We meet here to discuss a subject of paramount significance to the medical profession. The cause, removal, and relief of suffering constitute the special province of the physician. of all subjective symptoms, it is suffering that brings most of our patients to us. It sets the stage and colors the initial mood of the doctor-patient relationship. Our conceptions and understanding of suffering, our attitudes and reactions toward it, will determine our efficacy as therapists.

The everyday physician and surgeon at first will not realize the profound implications of our subject here. For them the answer is simple.
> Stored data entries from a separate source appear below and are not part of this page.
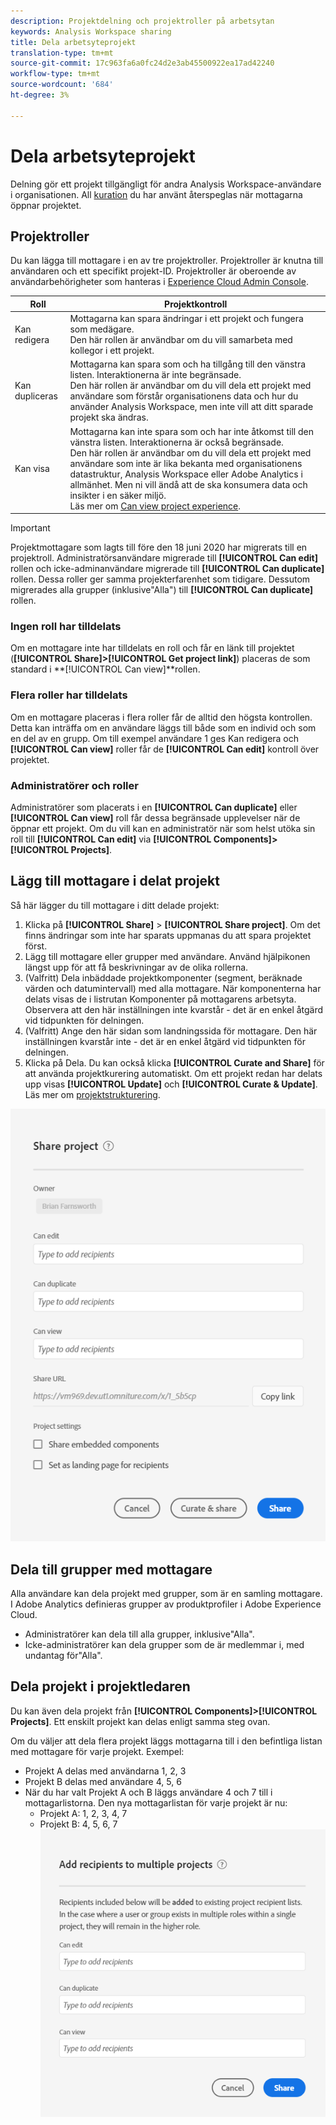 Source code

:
 ```yaml
---
description: Projektdelning och projektroller på arbetsytan
keywords: Analysis Workspace sharing
title: Dela arbetsyteprojekt
translation-type: tm+mt
source-git-commit: 17c963fa6a0fc24d2e3ab45500922ea17ad42240
workflow-type: tm+mt
source-wordcount: '684'
ht-degree: 3%

---
```



# Dela arbetsyteprojekt

Delning gör ett projekt tillgängligt för andra Analysis Workspace-användare i organisationen. All [kuration](curate.md) du har använt återspeglas när mottagarna öppnar projektet.

## Projektroller

Du kan lägga till mottagare i en av tre projektroller. Projektroller är knutna till användaren och ett specifikt projekt-ID. Projektroller är oberoende av användarbehörigheter som hanteras i [Experience Cloud Admin Console](https://docs.adobe.com/content/help/sv-SE/core-services/interface/manage-users-and-products/admin-getting-started.html).

| Roll | Projektkontroll |
|---|---|
| Kan redigera | Mottagarna kan spara ändringar i ett projekt och fungera som medägare.<br>Den här rollen är användbar om du vill samarbeta med kollegor i ett projekt. |
| Kan dupliceras | Mottagarna kan spara som och ha tillgång till den vänstra listen. Interaktionerna är inte begränsade.<br>Den här rollen är användbar om du vill dela ett projekt med användare som förstår organisationens data och hur du använder Analysis Workspace, men inte vill att ditt sparade projekt ska ändras. |
| Kan visa | Mottagarna kan inte spara som och har inte åtkomst till den vänstra listen. Interaktionerna är också begränsade.<br>Den här rollen är användbar om du vill dela ett projekt med användare som inte är lika bekanta med organisationens datastruktur, Analysis Workspace eller Adobe Analytics i allmänhet. Men ni vill ändå att de ska konsumera data och insikter i en säker miljö.<br>Läs mer om [Can view project experience](/help/analyze/analysis-workspace/curate-share/view-only-projects.md). |

>[!IMPORTANT]
> Projektmottagare som lagts till före den 18 juni 2020 har migrerats till en projektroll. Administratörsanvändare migrerade till **[!UICONTROL Can edit]** rollen och icke-adminanvändare migrerade till **[!UICONTROL Can duplicate]** rollen. Dessa roller ger samma projekterfarenhet som tidigare. Dessutom migrerades alla grupper (inklusive&quot;Alla&quot;) till **[!UICONTROL Can duplicate]** rollen.

### Ingen roll har tilldelats

Om en mottagare inte har tilldelats en roll och får en länk till projektet (**[!UICONTROL Share]>[!UICONTROL Get project link]**) placeras de som standard i **[!UICONTROL Can view]**rollen.

### Flera roller har tilldelats

Om en mottagare placeras i flera roller får de alltid den högsta kontrollen. Detta kan inträffa om en användare läggs till både som en individ och som en del av en grupp. Om till exempel användare 1 ges Kan redigera och **[!UICONTROL Can view]** roller får de **[!UICONTROL Can edit]** kontroll över projektet.

### Administratörer och roller

Administratörer som placerats i en **[!UICONTROL Can duplicate]** eller **[!UICONTROL Can view]** roll får dessa begränsade upplevelser när de öppnar ett projekt. Om du vill kan en administratör när som helst utöka sin roll till **[!UICONTROL Can edit]** via **[!UICONTROL Components]>[!UICONTROL Projects]**.

## Lägg till mottagare i delat projekt

Så här lägger du till mottagare i ditt delade projekt:

1. Klicka på **[!UICONTROL Share]** > **[!UICONTROL Share project]**.
Om det finns ändringar som inte har sparats uppmanas du att spara projektet först.
1. Lägg till mottagare eller grupper med användare.
Använd hjälpikonen längst upp för att få beskrivningar av de olika rollerna.
1. (Valfritt) Dela inbäddade projektkomponenter (segment, beräknade värden och datumintervall) med alla mottagare.
När komponenterna har delats visas de i listrutan Komponenter på mottagarens arbetsyta. Observera att den här inställningen inte kvarstår - det är en enkel åtgärd vid tidpunkten för delningen.
1. (Valfritt) Ange den här sidan som landningssida för mottagare.
Den här inställningen kvarstår inte - det är en enkel åtgärd vid tidpunkten för delningen.
1. Klicka på Dela.
Du kan också klicka **[!UICONTROL Curate and Share]** för att använda projektkurering automatiskt. Om ett projekt redan har delats upp visas **[!UICONTROL Update]** och **[!UICONTROL Curate & Update]**. Läs mer om [projektstrukturering](https://docs.adobe.com/content/help/en/analytics/analyze/analysis-workspace/curate-share/curate.html).

![](assets/share-proj-modal.png)

## Dela till grupper med mottagare

Alla användare kan dela projekt med grupper, som är en samling mottagare. I Adobe Analytics definieras grupper av produktprofiler i Adobe Experience Cloud.

* Administratörer kan dela till alla grupper, inklusive&quot;Alla&quot;.
* Icke-administratörer kan dela grupper som de är medlemmar i, med undantag för&quot;Alla&quot;.

## Dela projekt i projektledaren

Du kan även dela projekt från **[!UICONTROL Components]>[!UICONTROL Projects]**. Ett enskilt projekt kan delas enligt samma steg ovan.

Om du väljer att dela flera projekt läggs mottagarna till i den befintliga listan med mottagare för varje projekt. Exempel:

* Projekt A delas med användarna 1, 2, 3
* Projekt B delas med användare 4, 5, 6
* När du har valt Projekt A och B läggs användare 4 och 7 till i mottagarlistorna. Den nya mottagarlistan för varje projekt är nu:
   * Projekt A: 1, 2, 3, 4, 7
   * Projekt B: 4, 5, 6, 7
   ![](assets/mult-proj-sharing.png)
A patient complains of suffering, you search for the cause and remove it, and in the meantime you provide relief. When the patient complains of suffering for which no organic cause whatever can be found, then they come to realize that this subjective symptom of suffering has meanings that transcend the everyday frames of medical reference and they turn to psychiatry and psychoanalysis for elucidation and guidance. I am sure with this panel and with this audience, we can anticipate lively discussion and some worthwhile contributions.

To prepare you for some of the possible angle shots, we will have to consider the nature of the suffering. Is it suffering from fatigue, fear, guilt, pain, rejection, or self-effacement, or is it the paradoxical suffering from success and too much limelight? We must also keep in mind the function or purpose of the suffering. Add to this the extent and level of the suffering.